Wednesday, January 16, 2002

I hope that Green Day's recent "International Superhits!" video and CD fulfills the band's contract with Reprise Records because, seriously, this dual release writes the Bay Area pop-punk wunderkinds' epitaph and might very well free them up for a signing with the label of the same name. Luckily, the video hadn't sold out at Newbury Comics in Cambridge, else this denouncement would be easier to write. Oh, I'm no long-time Gilman Street scenester, and I probably have no right to criticize Billie Joe, Mike, and Tre, but I can't help but feel betrayed. Growing up in Wisconsin, I've listened to Green Day since 1989, met Al Sobrante shortly after he left the band -- and just before the big break that broke Green Day -- and have seen Billie Joe walking down the Haight with his kid in what might have been a Reprise-purchased stroller.

Oh, I have fond memories of dancing around Liz's apartment to Insomniac in the mid-'90s, but this video sours my stomach. One, the dual release. It's probably the label's doing, but coming out with a 15-video tape at the same time you put out a best-of CD with several unreleased tracks plays into the hands of the yuppie-cum-collector scum while avoiding a full new release. Two, the videos are exactly the sort of videos Green Day should never have made. Full of eMpTyV-style videography that -- outside of "Longview" and "Geek Stink Breath"'s mostly band practice ambience -- focuses more on image and "narrative" than performance or prank (Green Day could've taken cues from Lookout! and Hopeless records' compilation videos) -- the video is rife with largesse and waste.

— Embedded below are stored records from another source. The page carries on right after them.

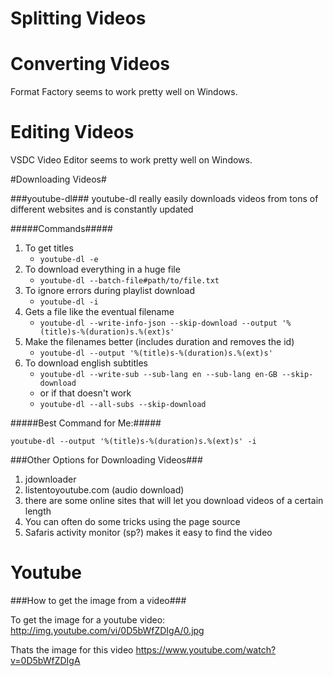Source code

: # Splitting Videos 

# Converting Videos #
Format Factory seems to work pretty well on Windows.

# Editing Videos #
VSDC Video Editor seems to work pretty well on Windows.

#Downloading Videos#

###youtube-dl###
youtube-dl really easily downloads videos from tons of different websites and is constantly updated

#####Commands#####
1. To get titles
	* `youtube-dl -e` 
1. To download everything in a huge file
	* `youtube-dl --batch-file#path/to/file.txt`
1. To ignore errors during playlist download
	* `youtube-dl -i`
1. Gets a file like the eventual filename
	* `youtube-dl --write-info-json --skip-download --output '%(title)s-%(duration)s.%(ext)s'`
1. Make the filenames better (includes duration and removes the id)
	* `youtube-dl --output '%(title)s-%(duration)s.%(ext)s'`
1. To download english subtitles
	* `youtube-dl --write-sub --sub-lang en --sub-lang en-GB --skip-download`
	* or if that doesn't work
	* `youtube-dl --all-subs --skip-download`
	

#####Best Command for Me:#####

` youtube-dl --output '%(title)s-%(duration)s.%(ext)s' -i `

###Other Options for Downloading Videos###
1. jdownloader
1. listentoyoutube.com (audio download)
1. there are some online sites that will let you download videos of a certain length
1. You can often do some tricks using the page source
1. Safaris activity monitor (sp?) makes it easy to find the video


# Youtube #

###How to get the image from a video###

To get the image for a youtube video:
http://img.youtube.com/vi/0D5bWfZDIgA/0.jpg

Thats the image for this video
https://www.youtube.com/watch?v=0D5bWfZDIgA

Billie Joe knifes a couch. Most of the videos involve a cast and crew that -- while probably less egregious and expensive than most video trappings -- are a far cry from the band's Gilman, Absolutely Zippo, and Telegraph Street origins. There are porn star-styled soundstages. Victorian dresses. Apocalyptic junkyard settings. Hawaiian dancing girls. The "Stray Cat Strut"-inspired flapper cabaret stage for "Hitchin' a Ride." Bettie Page lookalikes. Staged parades with computer-animated balloons.

That said, there are rare Winston Smith animations in "Stuck with Me," Billie Joe's crooked teeth, the brilliant near-tracking shot of "Walking Contradiction" -- the "Destroying America"-presaging pick of the litter -- "Good Riddance"'s allusions to portraits of Bay Area punk longtimers (a touching reference -- what I wouldn't give for a real place/real people index of the video cameos!), a Green Bay Packers parody that must do Rev. Norb proud, and tour footage (even though "Last Ride In" bites).

Maybe Green Day are the showmen punk rock needs to become commercially viable. Then again, maybe punk rock doesn't need to be commercially viable. It's not a question I should need to ask in 2002. Watch the video to Green Day's "Waiting." Then watch Mr. T Experience's "I Fell for You" or "And I Will Be with You." Who would you rather have at your party?

Thank the gods that Adeline Records puts out more records than Green Day does. Just look at Mike Dirnt's side project The Frustrators. At least Billie Joe's putting his money to good use -- just like David Eggers. If I ever come into money, I hope I use it as wisely -- and as wise-acrely -- as Billie Joe does with Adeline and David does with McSweeney's. Because then I'd have the time of my life.